* [Exercise goal] Set down each line from the start of the material exactly, please, up to and including the one that contains "as \( x \to 0 \).".

+++ Extracted records

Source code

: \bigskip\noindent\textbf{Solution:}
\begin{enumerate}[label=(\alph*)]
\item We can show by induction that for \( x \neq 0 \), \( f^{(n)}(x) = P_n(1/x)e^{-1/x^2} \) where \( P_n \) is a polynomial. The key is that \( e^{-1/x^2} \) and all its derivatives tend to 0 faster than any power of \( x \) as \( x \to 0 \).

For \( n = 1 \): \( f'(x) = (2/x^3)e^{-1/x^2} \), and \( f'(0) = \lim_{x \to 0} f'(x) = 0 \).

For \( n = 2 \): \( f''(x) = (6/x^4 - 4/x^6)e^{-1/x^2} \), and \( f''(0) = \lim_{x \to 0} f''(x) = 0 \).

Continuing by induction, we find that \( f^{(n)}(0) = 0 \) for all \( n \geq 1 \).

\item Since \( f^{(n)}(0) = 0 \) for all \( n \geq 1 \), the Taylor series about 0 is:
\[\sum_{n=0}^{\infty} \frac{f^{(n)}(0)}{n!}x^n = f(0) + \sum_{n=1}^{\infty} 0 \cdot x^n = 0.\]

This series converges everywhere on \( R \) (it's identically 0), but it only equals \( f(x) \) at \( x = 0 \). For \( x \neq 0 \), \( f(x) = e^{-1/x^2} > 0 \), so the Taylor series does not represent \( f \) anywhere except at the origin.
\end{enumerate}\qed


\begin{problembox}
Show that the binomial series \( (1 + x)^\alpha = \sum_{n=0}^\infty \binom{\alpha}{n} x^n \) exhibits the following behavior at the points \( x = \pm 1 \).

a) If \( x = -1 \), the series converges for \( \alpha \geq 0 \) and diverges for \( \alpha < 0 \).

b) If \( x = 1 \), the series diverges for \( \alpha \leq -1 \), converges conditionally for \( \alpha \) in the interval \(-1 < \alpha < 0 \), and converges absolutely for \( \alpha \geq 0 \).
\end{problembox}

++++++

* [Answer space]
Source code

: \bigskip\noindent\textbf{Solution:}
\begin{enumerate}[label=(\alph*)]
\item We can show by induction that for \( x \neq 0 \), \( f^{(n)}(x) = P_n(1/x)e^{-1/x^2} \) where \( P_n \) is a polynomial. The key is that \( e^{-1/x^2} \) and all its derivatives tend to 0 faster than any power of \( x \) as \( x \to 0 \).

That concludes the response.